Berlino all'inizio degli anni Trenta è la città più libera del mondo. Offre emozioni, piaceri, frenesie erotiche. In quell'ambiente creativo e trasgressivo,  Annemarie è convinta di trovare se stessa. Si tuffa nella vita notturna e non va mai a dormire prima dell'alba. E attirata dai locali e dai cabaret degli omosessuali e dei travestiti come l'Eldorado e il Topkeller, dove si dà appuntamento una variegata fauna umana che ha infranto la morale borghese. Cerca di vincere la sua insicurezza, bevendo e sperimentando nuove relazioni amorose. Ma quegli eccessi, e la sua incapacità a vivere con leggerezza la rendono infelice. Uno stato d'animo che si ritrova nella "Novella lirica".  La vocazione di Annemarie Schwarzenbach è quella di scrivere ma anche di viaggiare. Sono tre i viaggi che compie in Persia dal 1933 al 1935. Durante il suo primo soggiorno, conosce il diplomatico francese Claude Clarac, un giovane di tendenze omosessuali, che le chiede di sposarlo. Ritornata in Svizzera, dopo un tentativo di suicidio, Annemarie riparte per diventare la moglie di Claude. Ma il matrimonio non funziona. Sofferente nell'animo e nel Corpo, il panorama che contempla è desolato e irreale. La "malattia persiana" è raccontata in "Morte in Persia" e in "La valle felice", una riscrittura in chiave lirica e visionaria del primo libro. Quella di Annemarie è una lotta contro i demoni interiori e l'opacità del mondo. Gli ultimi anni della sua vita li trascorre in una continua fuga. In lei si alternano slanci vitali e cadute nella depressione.

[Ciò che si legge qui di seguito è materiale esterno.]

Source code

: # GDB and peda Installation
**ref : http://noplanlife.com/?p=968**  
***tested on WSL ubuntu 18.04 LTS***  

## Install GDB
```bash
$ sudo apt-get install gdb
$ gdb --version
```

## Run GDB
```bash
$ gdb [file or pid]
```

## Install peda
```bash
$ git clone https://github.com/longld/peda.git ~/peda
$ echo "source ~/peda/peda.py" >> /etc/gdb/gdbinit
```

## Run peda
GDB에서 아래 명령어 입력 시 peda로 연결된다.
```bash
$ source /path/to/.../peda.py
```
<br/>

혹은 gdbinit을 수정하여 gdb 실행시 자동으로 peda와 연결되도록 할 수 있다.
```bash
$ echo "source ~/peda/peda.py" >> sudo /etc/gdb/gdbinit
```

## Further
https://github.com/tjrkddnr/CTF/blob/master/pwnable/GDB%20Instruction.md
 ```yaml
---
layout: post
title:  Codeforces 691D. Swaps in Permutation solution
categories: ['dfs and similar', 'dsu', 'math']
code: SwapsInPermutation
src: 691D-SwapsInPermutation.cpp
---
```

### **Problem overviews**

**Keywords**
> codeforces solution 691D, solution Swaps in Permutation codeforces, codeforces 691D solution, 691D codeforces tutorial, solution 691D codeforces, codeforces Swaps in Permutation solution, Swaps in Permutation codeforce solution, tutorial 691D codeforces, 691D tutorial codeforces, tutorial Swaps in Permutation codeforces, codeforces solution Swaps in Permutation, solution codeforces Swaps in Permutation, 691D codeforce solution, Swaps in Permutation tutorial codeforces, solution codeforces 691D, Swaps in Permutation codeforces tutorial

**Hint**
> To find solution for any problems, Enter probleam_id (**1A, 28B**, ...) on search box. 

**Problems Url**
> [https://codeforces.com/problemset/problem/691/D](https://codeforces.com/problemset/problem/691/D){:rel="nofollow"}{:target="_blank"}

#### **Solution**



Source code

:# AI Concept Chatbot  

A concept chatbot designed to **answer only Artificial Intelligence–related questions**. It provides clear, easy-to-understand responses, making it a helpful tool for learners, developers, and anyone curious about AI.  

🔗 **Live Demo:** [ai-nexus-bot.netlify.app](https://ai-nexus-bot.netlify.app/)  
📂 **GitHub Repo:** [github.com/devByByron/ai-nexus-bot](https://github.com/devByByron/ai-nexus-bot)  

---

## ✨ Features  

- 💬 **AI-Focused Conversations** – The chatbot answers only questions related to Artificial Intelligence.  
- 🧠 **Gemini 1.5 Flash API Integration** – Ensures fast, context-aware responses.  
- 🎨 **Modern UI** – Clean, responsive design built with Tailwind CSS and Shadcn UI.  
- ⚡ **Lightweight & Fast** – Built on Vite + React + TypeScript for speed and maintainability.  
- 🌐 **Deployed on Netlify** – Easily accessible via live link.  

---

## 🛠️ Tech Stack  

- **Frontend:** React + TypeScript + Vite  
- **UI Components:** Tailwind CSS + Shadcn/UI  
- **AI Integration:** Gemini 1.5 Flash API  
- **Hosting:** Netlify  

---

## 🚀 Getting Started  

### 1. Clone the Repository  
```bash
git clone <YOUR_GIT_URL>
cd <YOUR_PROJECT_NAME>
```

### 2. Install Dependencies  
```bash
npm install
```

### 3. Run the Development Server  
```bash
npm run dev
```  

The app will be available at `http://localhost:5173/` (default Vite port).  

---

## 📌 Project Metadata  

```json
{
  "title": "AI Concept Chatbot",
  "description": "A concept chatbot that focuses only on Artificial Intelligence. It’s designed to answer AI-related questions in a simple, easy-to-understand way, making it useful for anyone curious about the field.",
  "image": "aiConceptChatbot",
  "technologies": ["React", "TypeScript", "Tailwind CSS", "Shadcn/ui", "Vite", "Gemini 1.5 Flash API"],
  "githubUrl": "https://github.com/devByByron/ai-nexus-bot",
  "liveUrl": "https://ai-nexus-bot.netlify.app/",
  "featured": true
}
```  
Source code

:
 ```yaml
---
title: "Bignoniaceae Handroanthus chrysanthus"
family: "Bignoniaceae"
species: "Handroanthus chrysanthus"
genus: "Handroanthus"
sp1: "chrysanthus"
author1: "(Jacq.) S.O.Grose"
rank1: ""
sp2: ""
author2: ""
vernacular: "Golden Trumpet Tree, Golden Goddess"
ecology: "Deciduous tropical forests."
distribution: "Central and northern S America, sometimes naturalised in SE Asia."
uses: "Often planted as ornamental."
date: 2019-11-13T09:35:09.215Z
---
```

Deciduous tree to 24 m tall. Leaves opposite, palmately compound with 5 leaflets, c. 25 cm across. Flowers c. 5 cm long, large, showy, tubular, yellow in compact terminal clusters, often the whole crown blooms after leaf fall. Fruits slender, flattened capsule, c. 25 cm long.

Per disintossicarsi dalla morfina entra ed esce da cliniche e ospedali psichiatrici. Continua a spostarsi con frenesia da un Continente all'altro. Forse per cercare una patria perduta. Con Barbara Hamilton-Wright attraversa più volte gli Stati Uniti. Si reca in Urss per compiere ricerche su Larenz Saladin, uno scalatore morto tragicamente. Sempre in automobile, insieme ad Ella Maillart, intraprende un avventuroso viaggio verso l'Afghanistan. Da sola va in India. Poi parte per l'America con Margot von Opel e il marito Fritz. A New York accade un episodio drammatico. La scrittrice Carson McCullers, la "Monaca deviante" della letteratura americana, conosce Annemarie, se ne innamora follemente e vuole che vada a vivere con lei. Annemarie rifiuta. Ma si trova al centro della gelosia di Margot e della Carson. Nel 1940, durante un raptus, Annemarie in una camera dell'hotel Pierre cerca di strangolare Margot von Opel, dopodiché tenta di uccidersi tagliandosi le vene dei polsi.
La morte arriva due anni dopo in Svizzera. Il l 5 novembre 1942 in seguito alle ferite riportate in un incidente cadendo in bicicletta, Annemarie Schwarzenbach si spegne.